* **Required action**: Quote all entries exactly, leaving pictures aside.

* **Saved entries**:

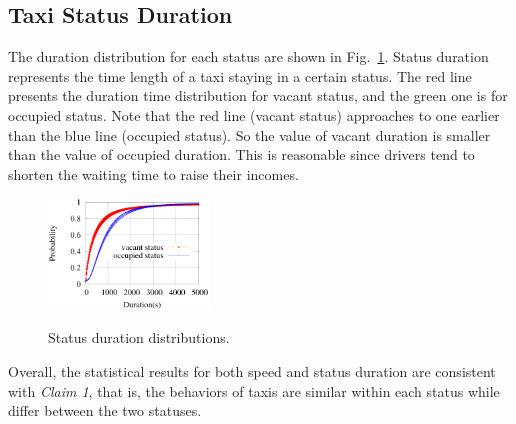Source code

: \subsection{Taxi Status Duration}
The duration distribution for each status are shown in Fig.~\ref{figure_duration_for_each_status}. Status duration represents the time length of a taxi staying in a certain status. The red line presents the duration time distribution for vacant status, and the green one is for occupied status. Note that the red line (vacant status) approaches to  one earlier than the blue line (occupied status). So the value of vacant duration is smaller than the value of occupied duration. This is reasonable since drivers tend to shorten the waiting time to raise their incomes.
\begin{figure}[!h]
\centering
\includegraphics[width=0.38\textwidth]{figures_201103/assumption/durationdis.eps}\\
\caption{Status duration distributions.}\label{figure_duration_for_each_status}
\end{figure}

Overall, the statistical results for both speed and status duration are consistent with \emph{Claim 1}, that is, the behaviors of taxis are similar within each status while differ between the two statuses.
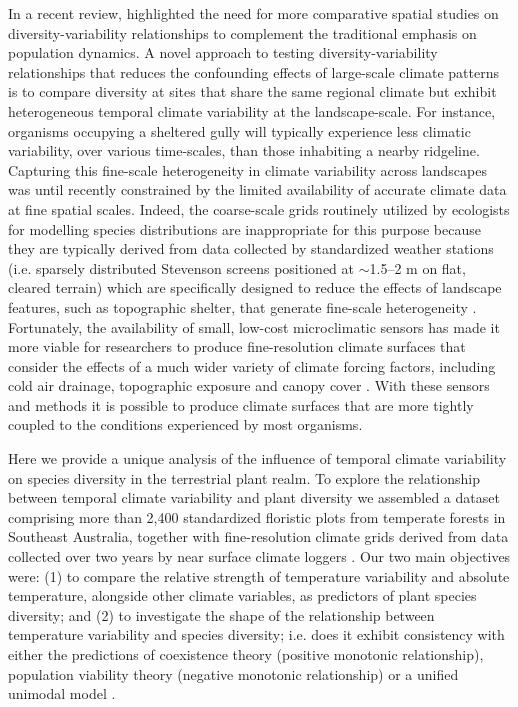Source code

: In a recent review, \citet{White2010} highlighted the need for more comparative spatial studies on diversity-variability relationships to complement the traditional emphasis on population dynamics. A novel approach to testing diversity-variability relationships that reduces the confounding effects of large-scale climate patterns is to compare diversity at sites that share the same regional climate but exhibit heterogeneous temporal climate variability at the landscape-scale. For instance, organisms occupying a sheltered gully will typically experience less climatic variability, over various time-scales, than those inhabiting a nearby ridgeline. Capturing this fine-scale heterogeneity in climate variability across landscapes was until recently constrained by the limited availability of accurate climate data at fine spatial scales. Indeed, the coarse-scale grids routinely utilized by ecologists for modelling species distributions are inappropriate for this purpose because they are typically derived from data collected by standardized weather stations (i.e. sparsely distributed Stevenson screens positioned at ${\sim}$1.5--2 m on flat, cleared terrain) which are specifically designed to reduce the effects of landscape features, such as topographic shelter, that generate fine-scale heterogeneity \citep{Ashcroft2012b}. Fortunately, the availability of small, low-cost microclimatic sensors has made it more viable for researchers to produce fine-resolution climate surfaces that consider the effects of a much wider variety of climate forcing factors, including cold air drainage, topographic exposure and canopy cover \citep{Ashcroft2011, Ashcroft2012b}. With these sensors and methods it is possible to produce climate surfaces that are more tightly coupled to the conditions experienced by most organisms. 


Here we provide a unique analysis of the influence of temporal climate variability on species diversity in the terrestrial plant realm. To explore the relationship between temporal climate variability and plant diversity we assembled a dataset comprising more than 2,400 standardized floristic plots from temperate forests in Southeast Australia, together with fine-resolution climate grids derived from data collected over two years by near surface climate loggers \citep[see][]{Ashcroft2012b}. Our two main objectives were: (1) to compare the relative strength of temperature variability and absolute temperature, alongside other climate variables, as predictors of plant species diversity; and (2) to investigate the shape of the relationship between temperature variability and species diversity; i.e. does it exhibit consistency with either the predictions of coexistence theory (positive monotonic relationship), population viability theory (negative monotonic relationship) or a unified unimodal model \citep[\textit{sensu}][]{Adler2006}.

* **Finished task**:
Source code

: \subsection{Taxi Status Duration}
The duration distribution for each status are shown in Fig.~\ref{figure_duration_for_each_status}. Status duration represents the time length of a taxi staying in a certain status. The red line presents the duration time distribution for vacant status, and the green one is for occupied status. Note that the red line (vacant status) approaches to  one earlier than the blue line (occupied status). So the value of vacant duration is smaller than the value of occupied duration. This is reasonable since drivers tend to shorten the waiting time to raise their incomes.
\begin{figure}[!h]
\centering
\includegraphics[width=0.38\textwidth]{figures_201103/assumption/durationdis.eps}\\
\caption{Status duration distributions.}\label{figure_duration_for_each_status}
\end{figure}

Overall, the statistical results for both speed and status duration are consistent with \emph{Claim 1}, that is, the behaviors of taxis are similar within each status while differ between the two statuses.
Source code

: In a recent review, \citet{White2010} highlighted the need for more comparative spatial studies on diversity-variability relationships to complement the traditional emphasis on population dynamics. A novel approach to testing diversity-variability relationships that reduces the confounding effects of large-scale climate patterns is to compare diversity at sites that share the same regional climate but exhibit heterogeneous temporal climate variability at the landscape-scale. For instance, organisms occupying a sheltered gully will typically experience less climatic variability, over various time-scales, than those inhabiting a nearby ridgeline. Capturing this fine-scale heterogeneity in climate variability across landscapes was until recently constrained by the limited availability of accurate climate data at fine spatial scales. Indeed, the coarse-scale grids routinely utilized by ecologists for modelling species distributions are inappropriate for this purpose because they are typically derived from data collected by standardized weather stations (i.e. sparsely distributed Stevenson screens positioned at ${\sim}$1.5--2 m on flat, cleared terrain) which are specifically designed to reduce the effects of landscape features, such as topographic shelter, that generate fine-scale heterogeneity \citep{Ashcroft2012b}. Fortunately, the availability of small, low-cost microclimatic sensors has made it more viable for researchers to produce fine-resolution climate surfaces that consider the effects of a much wider variety of climate forcing factors, including cold air drainage, topographic exposure and canopy cover \citep{Ashcroft2011, Ashcroft2012b}. With these sensors and methods it is possible to produce climate surfaces that are more tightly coupled to the conditions experienced by most organisms. 


Here we provide a unique analysis of the influence of temporal climate variability on species diversity in the terrestrial plant realm. To explore the relationship between temporal climate variability and plant diversity we assembled a dataset comprising more than 2,400 standardized floristic plots from temperate forests in Southeast Australia, together with fine-resolution climate grids derived from data collected over two years by near surface climate loggers \citep[see][]{Ashcroft2012b}. Our two main objectives were: (1) to compare the relative strength of temperature variability and absolute temperature, alongside other climate variables, as predictors of plant species diversity; and (2) to investigate the shape of the relationship between temperature variability and species diversity; i.e. does it exhibit consistency with either the predictions of coexistence theory (positive monotonic relationship), population viability theory (negative monotonic relationship) or a unified unimodal model \citep[\textit{sensu}][]{Adler2006}.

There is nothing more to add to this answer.